RECORDS TO PROCESS:
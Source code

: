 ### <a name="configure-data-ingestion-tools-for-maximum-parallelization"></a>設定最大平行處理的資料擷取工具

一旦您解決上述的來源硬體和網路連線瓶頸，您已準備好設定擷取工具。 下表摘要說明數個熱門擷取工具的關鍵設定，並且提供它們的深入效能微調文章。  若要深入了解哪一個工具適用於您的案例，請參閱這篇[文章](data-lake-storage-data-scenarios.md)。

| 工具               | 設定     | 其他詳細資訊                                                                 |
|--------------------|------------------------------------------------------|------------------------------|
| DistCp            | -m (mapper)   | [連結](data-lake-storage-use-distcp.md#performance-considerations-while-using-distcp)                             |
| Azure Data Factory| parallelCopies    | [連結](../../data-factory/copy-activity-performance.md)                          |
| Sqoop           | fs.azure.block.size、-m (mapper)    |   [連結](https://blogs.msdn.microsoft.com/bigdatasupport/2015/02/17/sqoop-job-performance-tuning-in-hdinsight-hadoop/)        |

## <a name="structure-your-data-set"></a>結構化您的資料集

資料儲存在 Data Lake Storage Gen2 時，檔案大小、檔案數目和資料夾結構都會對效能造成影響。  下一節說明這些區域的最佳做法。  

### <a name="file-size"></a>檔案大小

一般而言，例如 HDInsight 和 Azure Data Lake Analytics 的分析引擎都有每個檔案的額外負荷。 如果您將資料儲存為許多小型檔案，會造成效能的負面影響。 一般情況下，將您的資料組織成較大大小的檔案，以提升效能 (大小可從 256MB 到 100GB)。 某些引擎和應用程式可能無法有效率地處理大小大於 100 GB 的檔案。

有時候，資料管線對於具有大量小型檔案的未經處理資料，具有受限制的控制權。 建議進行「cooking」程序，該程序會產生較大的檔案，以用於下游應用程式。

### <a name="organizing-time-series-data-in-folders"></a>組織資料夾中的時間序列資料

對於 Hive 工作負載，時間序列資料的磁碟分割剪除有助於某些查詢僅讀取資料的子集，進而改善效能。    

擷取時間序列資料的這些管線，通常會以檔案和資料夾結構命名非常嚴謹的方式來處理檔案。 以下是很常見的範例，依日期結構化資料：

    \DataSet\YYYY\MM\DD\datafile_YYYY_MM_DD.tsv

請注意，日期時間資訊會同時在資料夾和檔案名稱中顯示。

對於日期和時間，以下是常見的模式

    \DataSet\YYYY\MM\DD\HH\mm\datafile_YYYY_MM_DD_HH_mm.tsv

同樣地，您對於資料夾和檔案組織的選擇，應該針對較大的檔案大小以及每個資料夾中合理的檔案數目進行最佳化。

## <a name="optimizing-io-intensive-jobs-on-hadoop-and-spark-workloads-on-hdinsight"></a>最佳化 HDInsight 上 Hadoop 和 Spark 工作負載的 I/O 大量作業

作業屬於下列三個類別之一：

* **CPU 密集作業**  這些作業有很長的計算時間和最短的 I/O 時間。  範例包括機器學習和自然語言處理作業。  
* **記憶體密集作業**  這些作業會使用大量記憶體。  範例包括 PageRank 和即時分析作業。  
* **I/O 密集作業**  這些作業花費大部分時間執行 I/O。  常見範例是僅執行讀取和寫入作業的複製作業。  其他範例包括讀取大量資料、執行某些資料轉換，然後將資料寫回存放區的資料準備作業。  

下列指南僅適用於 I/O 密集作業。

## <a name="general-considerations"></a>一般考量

TASK REQUIREMENTS:
All records above are to be printed exactly, with nothing omitted.

OUTPUT OF THE EXERCISE:
Source code

: ### <a name="configure-data-ingestion-tools-for-maximum-parallelization"></a>設定最大平行處理的資料擷取工具

一旦您解決上述的來源硬體和網路連線瓶頸，您已準備好設定擷取工具。 下表摘要說明數個熱門擷取工具的關鍵設定，並且提供它們的深入效能微調文章。  若要深入了解哪一個工具適用於您的案例，請參閱這篇[文章](data-lake-storage-data-scenarios.md)。

| 工具               | 設定     | 其他詳細資訊                                                                 |
|--------------------|------------------------------------------------------|------------------------------|
| DistCp            | -m (mapper)   | [連結](data-lake-storage-use-distcp.md#performance-considerations-while-using-distcp)                             |
| Azure Data Factory| parallelCopies    | [連結](../../data-factory/copy-activity-performance.md)                          |
| Sqoop           | fs.azure.block.size、-m (mapper)    |   [連結](https://blogs.msdn.microsoft.com/bigdatasupport/2015/02/17/sqoop-job-performance-tuning-in-hdinsight-hadoop/)        |

## <a name="structure-your-data-set"></a>結構化您的資料集

資料儲存在 Data Lake Storage Gen2 時，檔案大小、檔案數目和資料夾結構都會對效能造成影響。  下一節說明這些區域的最佳做法。  

### <a name="file-size"></a>檔案大小

一般而言，例如 HDInsight 和 Azure Data Lake Analytics 的分析引擎都有每個檔案的額外負荷。 如果您將資料儲存為許多小型檔案，會造成效能的負面影響。 一般情況下，將您的資料組織成較大大小的檔案，以提升效能 (大小可從 256MB 到 100GB)。 某些引擎和應用程式可能無法有效率地處理大小大於 100 GB 的檔案。

有時候，資料管線對於具有大量小型檔案的未經處理資料，具有受限制的控制權。 建議進行「cooking」程序，該程序會產生較大的檔案，以用於下游應用程式。

### <a name="organizing-time-series-data-in-folders"></a>組織資料夾中的時間序列資料

對於 Hive 工作負載，時間序列資料的磁碟分割剪除有助於某些查詢僅讀取資料的子集，進而改善效能。    

擷取時間序列資料的這些管線，通常會以檔案和資料夾結構命名非常嚴謹的方式來處理檔案。 以下是很常見的範例，依日期結構化資料：

    \DataSet\YYYY\MM\DD\datafile_YYYY_MM_DD.tsv

請注意，日期時間資訊會同時在資料夾和檔案名稱中顯示。

對於日期和時間，以下是常見的模式

    \DataSet\YYYY\MM\DD\HH\mm\datafile_YYYY_MM_DD_HH_mm.tsv

同樣地，您對於資料夾和檔案組織的選擇，應該針對較大的檔案大小以及每個資料夾中合理的檔案數目進行最佳化。

## <a name="optimizing-io-intensive-jobs-on-hadoop-and-spark-workloads-on-hdinsight"></a>最佳化 HDInsight 上 Hadoop 和 Spark 工作負載的 I/O 大量作業

作業屬於下列三個類別之一：

* **CPU 密集作業**  這些作業有很長的計算時間和最短的 I/O 時間。  範例包括機器學習和自然語言處理作業。  
* **記憶體密集作業**  這些作業會使用大量記憶體。  範例包括 PageRank 和即時分析作業。  
* **I/O 密集作業**  這些作業花費大部分時間執行 I/O。  常見範例是僅執行讀取和寫入作業的複製作業。  其他範例包括讀取大量資料、執行某些資料轉換，然後將資料寫回存放區的資料準備作業。  

下列指南僅適用於 I/O 密集作業。

## <a name="general-considerations"></a>一般考量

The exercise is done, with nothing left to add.